- Proszę, kogo tu widzę. A pomyśleć że miałem już wyjść.
- W takim razie drzwii nie blokuję, po prostu wyjdź.
- Cieszę się że już się nie widujemy, wiesz?
- Miło słyszeć..
- Szybko się pocieszasz w ramionach innego gnojka
W tym czasie zdążyłam już ściągnąć płaszcz, który miałam na sobie oraz czapkę i szalik. Więc kończąc z nim rozmowę skierowałam się nie do stolika, ale do baru by poprosić o rozmowę z Mikołajem.
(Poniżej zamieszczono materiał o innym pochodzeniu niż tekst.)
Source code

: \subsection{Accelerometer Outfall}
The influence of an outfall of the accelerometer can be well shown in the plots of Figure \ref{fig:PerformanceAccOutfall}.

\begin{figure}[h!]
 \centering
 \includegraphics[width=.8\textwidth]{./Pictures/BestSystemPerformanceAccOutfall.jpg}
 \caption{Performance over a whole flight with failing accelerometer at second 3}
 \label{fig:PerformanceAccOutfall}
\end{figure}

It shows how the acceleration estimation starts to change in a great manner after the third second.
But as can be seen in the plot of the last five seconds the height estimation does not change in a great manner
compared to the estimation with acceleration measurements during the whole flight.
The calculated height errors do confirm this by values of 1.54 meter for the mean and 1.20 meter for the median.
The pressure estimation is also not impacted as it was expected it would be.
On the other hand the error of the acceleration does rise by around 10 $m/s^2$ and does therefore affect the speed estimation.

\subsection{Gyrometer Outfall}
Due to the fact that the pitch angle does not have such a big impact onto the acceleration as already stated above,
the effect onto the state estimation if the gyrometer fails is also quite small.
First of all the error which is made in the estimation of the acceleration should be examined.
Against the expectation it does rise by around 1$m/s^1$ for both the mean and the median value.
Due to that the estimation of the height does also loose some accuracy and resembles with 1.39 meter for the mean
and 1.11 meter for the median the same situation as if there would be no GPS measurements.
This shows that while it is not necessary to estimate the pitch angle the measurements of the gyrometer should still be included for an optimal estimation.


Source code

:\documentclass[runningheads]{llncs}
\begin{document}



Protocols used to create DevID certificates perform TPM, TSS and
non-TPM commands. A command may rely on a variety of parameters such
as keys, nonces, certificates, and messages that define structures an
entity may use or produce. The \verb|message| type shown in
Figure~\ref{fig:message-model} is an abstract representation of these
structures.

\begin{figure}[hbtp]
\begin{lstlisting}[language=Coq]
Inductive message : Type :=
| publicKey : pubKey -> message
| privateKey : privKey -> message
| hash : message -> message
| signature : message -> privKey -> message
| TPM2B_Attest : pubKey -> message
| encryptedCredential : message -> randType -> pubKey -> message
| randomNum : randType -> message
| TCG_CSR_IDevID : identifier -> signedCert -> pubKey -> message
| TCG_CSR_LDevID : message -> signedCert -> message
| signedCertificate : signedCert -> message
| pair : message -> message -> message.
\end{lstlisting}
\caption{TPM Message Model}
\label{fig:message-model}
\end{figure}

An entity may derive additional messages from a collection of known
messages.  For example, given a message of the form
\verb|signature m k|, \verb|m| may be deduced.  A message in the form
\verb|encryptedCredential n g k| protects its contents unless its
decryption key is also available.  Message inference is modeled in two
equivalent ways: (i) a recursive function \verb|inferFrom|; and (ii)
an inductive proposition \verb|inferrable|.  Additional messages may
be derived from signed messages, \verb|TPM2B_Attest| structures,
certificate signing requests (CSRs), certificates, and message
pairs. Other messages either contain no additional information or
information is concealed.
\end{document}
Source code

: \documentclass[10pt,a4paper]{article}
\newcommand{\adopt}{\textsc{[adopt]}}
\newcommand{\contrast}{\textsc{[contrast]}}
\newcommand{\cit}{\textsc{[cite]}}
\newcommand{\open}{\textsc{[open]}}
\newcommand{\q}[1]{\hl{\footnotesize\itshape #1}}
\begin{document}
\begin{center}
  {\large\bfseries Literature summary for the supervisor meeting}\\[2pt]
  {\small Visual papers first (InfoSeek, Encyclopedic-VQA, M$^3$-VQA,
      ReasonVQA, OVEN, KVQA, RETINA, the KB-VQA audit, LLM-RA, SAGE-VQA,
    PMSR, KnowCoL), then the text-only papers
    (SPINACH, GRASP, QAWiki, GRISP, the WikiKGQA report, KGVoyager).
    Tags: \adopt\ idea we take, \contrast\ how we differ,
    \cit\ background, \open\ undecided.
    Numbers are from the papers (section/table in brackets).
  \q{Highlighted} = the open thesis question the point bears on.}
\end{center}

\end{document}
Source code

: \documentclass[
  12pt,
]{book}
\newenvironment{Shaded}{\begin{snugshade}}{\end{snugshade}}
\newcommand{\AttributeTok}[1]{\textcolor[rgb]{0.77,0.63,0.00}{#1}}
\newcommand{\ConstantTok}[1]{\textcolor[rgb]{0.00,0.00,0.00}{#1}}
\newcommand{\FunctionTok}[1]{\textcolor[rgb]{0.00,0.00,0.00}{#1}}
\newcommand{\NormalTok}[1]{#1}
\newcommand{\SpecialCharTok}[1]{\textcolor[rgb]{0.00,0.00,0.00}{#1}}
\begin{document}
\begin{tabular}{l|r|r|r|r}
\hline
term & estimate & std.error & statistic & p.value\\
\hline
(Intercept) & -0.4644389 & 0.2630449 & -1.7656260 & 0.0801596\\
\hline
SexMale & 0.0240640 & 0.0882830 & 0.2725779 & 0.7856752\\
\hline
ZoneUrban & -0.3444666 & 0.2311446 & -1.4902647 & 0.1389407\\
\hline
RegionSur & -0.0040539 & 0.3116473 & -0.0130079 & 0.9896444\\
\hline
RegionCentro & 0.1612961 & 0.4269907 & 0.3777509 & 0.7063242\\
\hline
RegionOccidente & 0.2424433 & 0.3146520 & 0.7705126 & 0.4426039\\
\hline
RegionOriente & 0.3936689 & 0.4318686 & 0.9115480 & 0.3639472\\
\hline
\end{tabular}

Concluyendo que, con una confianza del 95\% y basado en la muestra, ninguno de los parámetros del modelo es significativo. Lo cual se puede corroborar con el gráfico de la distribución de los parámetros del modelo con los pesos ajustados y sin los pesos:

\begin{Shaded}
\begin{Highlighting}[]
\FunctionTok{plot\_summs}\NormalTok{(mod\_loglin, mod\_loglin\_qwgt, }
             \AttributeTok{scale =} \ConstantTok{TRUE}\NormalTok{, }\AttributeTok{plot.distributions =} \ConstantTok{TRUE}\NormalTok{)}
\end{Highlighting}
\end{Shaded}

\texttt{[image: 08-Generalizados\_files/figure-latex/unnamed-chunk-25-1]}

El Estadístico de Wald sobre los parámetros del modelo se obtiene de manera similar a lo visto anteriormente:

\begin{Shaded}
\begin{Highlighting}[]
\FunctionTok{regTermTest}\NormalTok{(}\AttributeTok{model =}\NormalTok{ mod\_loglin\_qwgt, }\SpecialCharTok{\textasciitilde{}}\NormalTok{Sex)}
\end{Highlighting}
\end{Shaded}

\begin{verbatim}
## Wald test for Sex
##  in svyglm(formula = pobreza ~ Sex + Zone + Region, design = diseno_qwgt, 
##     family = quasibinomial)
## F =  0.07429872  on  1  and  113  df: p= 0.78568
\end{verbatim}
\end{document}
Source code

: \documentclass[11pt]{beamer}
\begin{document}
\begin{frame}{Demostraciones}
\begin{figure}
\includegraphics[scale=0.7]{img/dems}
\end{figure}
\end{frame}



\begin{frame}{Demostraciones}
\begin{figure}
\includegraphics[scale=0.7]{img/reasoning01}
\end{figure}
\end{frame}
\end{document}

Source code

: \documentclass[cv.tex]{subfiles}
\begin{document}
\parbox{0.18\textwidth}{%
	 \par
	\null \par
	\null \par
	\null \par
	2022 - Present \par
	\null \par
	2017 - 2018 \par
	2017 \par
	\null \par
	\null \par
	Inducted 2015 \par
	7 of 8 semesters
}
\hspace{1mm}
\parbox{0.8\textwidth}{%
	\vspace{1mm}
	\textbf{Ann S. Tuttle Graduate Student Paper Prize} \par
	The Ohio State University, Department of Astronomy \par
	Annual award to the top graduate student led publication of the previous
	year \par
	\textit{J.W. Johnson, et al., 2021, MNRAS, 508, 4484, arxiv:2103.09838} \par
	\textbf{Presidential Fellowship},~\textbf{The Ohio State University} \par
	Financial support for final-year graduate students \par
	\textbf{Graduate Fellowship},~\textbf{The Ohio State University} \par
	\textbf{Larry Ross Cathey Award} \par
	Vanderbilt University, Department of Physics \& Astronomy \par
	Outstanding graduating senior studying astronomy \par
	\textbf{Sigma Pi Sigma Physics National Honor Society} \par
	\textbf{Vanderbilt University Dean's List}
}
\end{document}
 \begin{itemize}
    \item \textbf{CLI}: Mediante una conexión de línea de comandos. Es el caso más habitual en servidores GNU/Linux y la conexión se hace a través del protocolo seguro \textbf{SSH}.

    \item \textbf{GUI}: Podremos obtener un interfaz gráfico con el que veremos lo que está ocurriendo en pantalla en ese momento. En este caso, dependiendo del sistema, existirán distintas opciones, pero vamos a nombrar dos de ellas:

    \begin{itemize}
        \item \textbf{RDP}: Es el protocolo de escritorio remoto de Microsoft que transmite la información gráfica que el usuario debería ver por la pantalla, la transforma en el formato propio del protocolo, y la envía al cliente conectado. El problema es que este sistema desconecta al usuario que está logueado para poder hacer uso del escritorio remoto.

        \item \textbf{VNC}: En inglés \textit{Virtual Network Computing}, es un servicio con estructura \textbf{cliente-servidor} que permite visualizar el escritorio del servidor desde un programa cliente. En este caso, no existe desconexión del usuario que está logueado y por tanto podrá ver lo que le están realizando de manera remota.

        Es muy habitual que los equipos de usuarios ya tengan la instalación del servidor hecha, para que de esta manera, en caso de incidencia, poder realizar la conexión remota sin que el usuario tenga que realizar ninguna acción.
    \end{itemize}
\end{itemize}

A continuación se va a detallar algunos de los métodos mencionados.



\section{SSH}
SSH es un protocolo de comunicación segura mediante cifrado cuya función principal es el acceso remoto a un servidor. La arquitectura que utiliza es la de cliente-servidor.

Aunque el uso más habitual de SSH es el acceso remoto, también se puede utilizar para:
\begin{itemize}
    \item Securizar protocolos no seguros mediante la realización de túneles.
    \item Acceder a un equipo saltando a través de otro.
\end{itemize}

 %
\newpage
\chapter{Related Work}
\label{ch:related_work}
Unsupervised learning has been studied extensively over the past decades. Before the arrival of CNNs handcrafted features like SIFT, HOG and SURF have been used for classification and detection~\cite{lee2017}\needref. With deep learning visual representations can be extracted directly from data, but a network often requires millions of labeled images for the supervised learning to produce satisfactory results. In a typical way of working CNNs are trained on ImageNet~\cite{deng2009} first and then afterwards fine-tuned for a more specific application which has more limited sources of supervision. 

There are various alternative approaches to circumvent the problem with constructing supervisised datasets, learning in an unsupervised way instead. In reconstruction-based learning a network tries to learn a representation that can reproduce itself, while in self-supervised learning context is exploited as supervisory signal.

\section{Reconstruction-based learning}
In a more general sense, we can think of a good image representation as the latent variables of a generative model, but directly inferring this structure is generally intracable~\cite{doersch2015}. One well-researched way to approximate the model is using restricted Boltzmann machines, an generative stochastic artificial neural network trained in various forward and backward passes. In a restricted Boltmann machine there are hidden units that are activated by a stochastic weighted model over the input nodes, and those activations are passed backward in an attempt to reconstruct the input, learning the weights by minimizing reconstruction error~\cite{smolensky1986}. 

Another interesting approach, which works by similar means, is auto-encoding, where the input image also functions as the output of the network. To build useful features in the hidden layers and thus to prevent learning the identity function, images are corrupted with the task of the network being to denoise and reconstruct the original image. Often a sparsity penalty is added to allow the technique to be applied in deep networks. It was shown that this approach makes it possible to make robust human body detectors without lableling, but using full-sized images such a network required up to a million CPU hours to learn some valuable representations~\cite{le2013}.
- Miło było cię widzieć, ale zanim coś rozpowiesz to się zastanów czy sam w to wierzysz Kamilku.
Mała konfrontacja z byłym chłopakiem skończyła się moją wygraną.
Za ladą siedział Mateusz, którego już zdążyłam poznać.
- cześć Mati, mogę pogadać z Mikołajem?
- Szefostwa nie ma, dawaj do nas. Powinien być na zapleczu bo towar przyjechał.
- Dzięki wielkie- powiedziałam uśmiechając się niemrawo, mam nadzieję że nie zauważyła tego.
Weszłam predko do kuchni. Już miałam udać się w kierunku zaplecza, gdy zatrzymał mnie mężczyzna koło 30-tki
- Przepraszam, co pani tu robi? Tu jest kuchnia, klijentom nie wolno wchodzić.
Zatrzymałam się i spojrzałam na niego. Był to dobrze zbudowany ciemny blondyn o brązowych oczach.
Takich samych jak u Mikołaja.
- Przepraszam, byłam zmówiona z Mikołajem...
- Aa z moim bratem? To przez ciebie nie mogę go odwieźć do domu co? - uśmiechnął się w moim kierunku - Jestem Arek.
- Ja Emilia - odwzajemniłam mu uśmiech
- Mam nadzieję przyszła bratowa, co?
Zarumieniłam się lekko i spuściłam wzrok śmiejąc się pod nosem.
- Właściwie to...
W tym momencie mój wzrok przesiósł się na drzwi będące wejściem na zaplecze.
Wyszły stamtąd dwie osoby.
Mikołaj i rozanielona Rita.
Dla mnie wszystko było jasne.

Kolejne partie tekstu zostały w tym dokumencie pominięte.